In January 2018, in the Vaines v HMRC case, the Court of Appeal ruled that an expense claimed by a partner in his personal self-assessment return was not deductible from his partnership profit share, as it was not incurred wholly and exclusively for the purposes of the trade of that partnership. (It related to the trade of a former partnership in which the individual had been a partner).
In November 2018, HMRC updated its Business Income Manual, in an attempt to clarify its guidance in line with the Court of Appeal’s decision. However, the new guidance could have been interpreted as meaning that no deduction would be allowed for any expenses claimed outside partnership accounts.
Fortunately, following representations from the profession, HMRC has confirmed that this was not its intention, and has revised its guidance (now moved to its Partnership Manual) at PM163360, as follows:
“To be allowable as a deduction for tax purposes, the expense has to be an expense incurred (typically, paid) by the partnership for the purpose of the trade or property business carried on by the partnership or LLP, and meet the normal tests for being allowable for tax purposes.

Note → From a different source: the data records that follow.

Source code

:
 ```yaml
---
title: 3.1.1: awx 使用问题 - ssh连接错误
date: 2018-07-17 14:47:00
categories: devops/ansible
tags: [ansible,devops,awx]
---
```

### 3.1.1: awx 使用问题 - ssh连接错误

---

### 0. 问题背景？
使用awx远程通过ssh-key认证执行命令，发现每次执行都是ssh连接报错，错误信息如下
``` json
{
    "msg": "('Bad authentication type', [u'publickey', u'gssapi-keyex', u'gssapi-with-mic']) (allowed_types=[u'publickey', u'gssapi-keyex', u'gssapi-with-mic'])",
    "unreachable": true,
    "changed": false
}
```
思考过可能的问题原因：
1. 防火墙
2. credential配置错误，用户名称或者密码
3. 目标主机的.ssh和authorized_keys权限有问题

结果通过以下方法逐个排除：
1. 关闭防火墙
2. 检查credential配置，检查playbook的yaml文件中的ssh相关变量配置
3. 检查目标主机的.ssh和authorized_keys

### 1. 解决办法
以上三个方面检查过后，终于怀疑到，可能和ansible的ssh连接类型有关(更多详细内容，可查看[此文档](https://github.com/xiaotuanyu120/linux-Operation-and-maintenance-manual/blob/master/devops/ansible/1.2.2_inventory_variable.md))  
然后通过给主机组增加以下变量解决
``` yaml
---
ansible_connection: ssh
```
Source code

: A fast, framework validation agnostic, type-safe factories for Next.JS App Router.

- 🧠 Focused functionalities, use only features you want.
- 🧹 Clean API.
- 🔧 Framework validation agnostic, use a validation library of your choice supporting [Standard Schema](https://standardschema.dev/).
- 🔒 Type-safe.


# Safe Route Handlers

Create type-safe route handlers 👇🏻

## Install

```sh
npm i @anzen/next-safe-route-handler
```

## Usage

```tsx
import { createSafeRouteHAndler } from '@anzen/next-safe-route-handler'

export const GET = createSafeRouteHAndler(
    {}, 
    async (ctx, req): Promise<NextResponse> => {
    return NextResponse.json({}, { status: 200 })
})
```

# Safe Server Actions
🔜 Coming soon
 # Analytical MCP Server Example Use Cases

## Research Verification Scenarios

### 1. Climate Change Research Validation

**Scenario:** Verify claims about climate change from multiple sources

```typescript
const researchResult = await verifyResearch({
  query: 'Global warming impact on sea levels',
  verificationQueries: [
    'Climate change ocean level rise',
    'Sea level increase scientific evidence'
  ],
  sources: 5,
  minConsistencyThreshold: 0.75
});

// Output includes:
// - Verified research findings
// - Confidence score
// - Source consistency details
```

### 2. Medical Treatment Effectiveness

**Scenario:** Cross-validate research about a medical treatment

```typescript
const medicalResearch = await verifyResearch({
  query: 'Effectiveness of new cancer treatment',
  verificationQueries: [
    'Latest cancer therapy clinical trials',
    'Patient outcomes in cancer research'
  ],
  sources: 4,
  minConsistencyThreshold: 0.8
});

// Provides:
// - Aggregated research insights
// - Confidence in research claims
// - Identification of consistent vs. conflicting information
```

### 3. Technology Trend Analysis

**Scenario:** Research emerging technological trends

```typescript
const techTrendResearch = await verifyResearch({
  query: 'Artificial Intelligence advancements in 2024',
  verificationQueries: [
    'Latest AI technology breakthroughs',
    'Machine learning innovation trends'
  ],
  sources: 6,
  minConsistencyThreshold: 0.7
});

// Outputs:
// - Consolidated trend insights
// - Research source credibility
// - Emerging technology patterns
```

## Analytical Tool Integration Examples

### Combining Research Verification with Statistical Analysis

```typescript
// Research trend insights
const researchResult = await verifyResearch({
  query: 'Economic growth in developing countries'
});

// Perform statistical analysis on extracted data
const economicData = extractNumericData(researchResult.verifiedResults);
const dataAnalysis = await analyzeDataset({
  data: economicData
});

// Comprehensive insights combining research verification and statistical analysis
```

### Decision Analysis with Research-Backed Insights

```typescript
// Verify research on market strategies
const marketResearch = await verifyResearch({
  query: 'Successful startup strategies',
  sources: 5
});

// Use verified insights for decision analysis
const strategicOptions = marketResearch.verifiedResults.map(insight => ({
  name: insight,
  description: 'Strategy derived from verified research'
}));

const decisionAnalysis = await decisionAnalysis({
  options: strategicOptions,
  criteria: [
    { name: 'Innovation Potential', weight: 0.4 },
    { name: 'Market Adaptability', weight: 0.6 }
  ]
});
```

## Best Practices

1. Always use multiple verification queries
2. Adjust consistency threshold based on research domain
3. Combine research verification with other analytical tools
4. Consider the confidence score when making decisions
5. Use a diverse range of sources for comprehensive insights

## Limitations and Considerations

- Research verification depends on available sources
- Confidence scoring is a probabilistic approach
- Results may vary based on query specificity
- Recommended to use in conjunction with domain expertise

Ordinarily, a partnership expense will be paid directly from partnership funds. The starting point when a partner pays something on behalf of the partnership is they will normally then be reimbursed by the partnership from partnership funds. The partner cannot claim the expense against their share of the profits in their individual return.
A key point is that as an expense of the business carried on in partnership, the expense will normally be included in the accounts of the partnership (where the partnership prepares accounts) and deducted in arriving at the commercial profits of the partnership. However, provided an expense incurred by the partner on behalf of the partnership otherwise meets the wholly and exclusively test (and any other relevant criteria), a deduction may be allowed through the partnership return; the expense met by the partner will be deemed to have been incurred by the partnership.
There may also be rules in the partnership/LLP agreement setting out how the partners will agree that an expense is a partnership expense.”
This clarification is welcome, but advisers will need to make clients aware that tax relief for any allowable expenses paid by partners (where it is impractical for these to be included in the partnership accounts) may only be claimed through the partnership tax return.